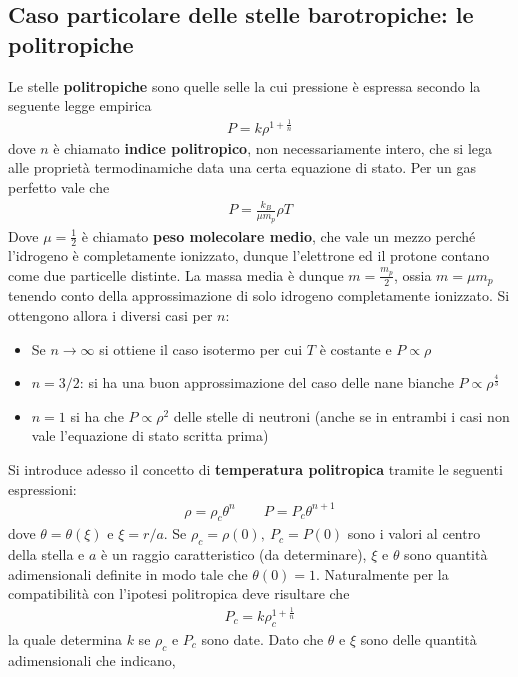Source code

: \documentclass[a4paper, oneside]{book}
\begin{document}
\subsection{Caso particolare delle stelle barotropiche: le politropiche}
Le stelle \textbf{politropiche} sono quelle selle la cui pressione è espressa secondo la seguente 
legge empirica
\begin{align}
    P = k\rho^{1 + \frac{1}{n}}
\end{align}
dove $n$ è chiamato \textbf{indice politropico}, non necessariamente intero, che si lega alle proprietà termodinamiche data una certa 
equazione di stato. Per un gas perfetto vale che
\begin{align}
    P = \frac{k_B}{\mu m_p} \rho T 
\end{align}
Dove $\mu = \frac{1}{2}$ è chiamato \textbf{peso molecolare medio}, che vale un mezzo 
perché l'idrogeno è completamente ionizzato, dunque l'elettrone ed il protone 
contano come due particelle distinte. La massa media è dunque $m = \frac{m_p}{2}$, 
ossia $m = \mu m_p$ tenendo conto della approssimazione di solo idrogeno completamente ionizzato.
Si ottengono allora i diversi casi per $n$: 
\begin{itemize}
    \item Se $n \to \infty $ si ottiene il caso isotermo per cui $T$ è costante e $P \propto \rho$
    \item $n = 3/2$: si ha una buon approssimazione del caso delle nane bianche $P \propto \rho^{\frac{4}{3}}$
    \item $n = 1$ si ha che $P \propto \rho^{2}$ delle stelle di neutroni (anche se in entrambi 
    i casi non vale l'equazione di stato scritta prima)
\end{itemize}
Si introduce adesso il concetto di \textbf{temperatura politropica} tramite le seguenti espressioni:
\begin{gather*}
    \rho = \rho_c \theta^{n} \qquad P = P_c \theta^{n + 1}
\end{gather*}
dove $\theta = \theta(\xi)$ e $\xi = r/a$. Se $\rho_c = \rho(0), \ P_c= P(0)$ sono i valori 
al centro della stella e $a$ è un raggio caratteristico (da determinare), $\xi$ e $\theta$ sono 
quantità adimensionali definite in modo tale che $\theta(0) = 1$. Naturalmente per la compatibilità con l'ipotesi politropica 
deve risultare che
\begin{gather*}
    P_c = k\rho_c^{1 + \frac{1}{n}}
\end{gather*}
la quale determina $k$ se $\rho_c$ e $P_c$ sono date. Dato che $\theta$ e $\xi$ sono delle quantità adimensionali che indicano, 
\end{document}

- What you need to do
The answer is the lines above, word for word, from the first one through the one containing "3/2$: si ha"; it includes no pictures.

- Completed task
Source code

: \documentclass[a4paper, oneside]{book}
\begin{document}
\subsection{Caso particolare delle stelle barotropiche: le politropiche}
Le stelle \textbf{politropiche} sono quelle selle la cui pressione è espressa secondo la seguente 
legge empirica
\begin{align}
    P = k\rho^{1 + \frac{1}{n}}
\end{align}
dove $n$ è chiamato \textbf{indice politropico}, non necessariamente intero, che si lega alle proprietà termodinamiche data una certa 
equazione di stato. Per un gas perfetto vale che
\begin{align}
    P = \frac{k_B}{\mu m_p} \rho T 
\end{align}
Dove $\mu = \frac{1}{2}$ è chiamato \textbf{peso molecolare medio}, che vale un mezzo 
perché l'idrogeno è completamente ionizzato, dunque l'elettrone ed il protone 
contano come due particelle distinte. La massa media è dunque $m = \frac{m_p}{2}$, 
ossia $m = \mu m_p$ tenendo conto della approssimazione di solo idrogeno completamente ionizzato.
Si ottengono allora i diversi casi per $n$: 
\begin{itemize}
    \item Se $n \to \infty $ si ottiene il caso isotermo per cui $T$ è costante e $P \propto \rho$
    \item $n = 3/2$: si ha una buon approssimazione del caso delle nane bianche $P \propto \rho^{\frac{4}{3}}$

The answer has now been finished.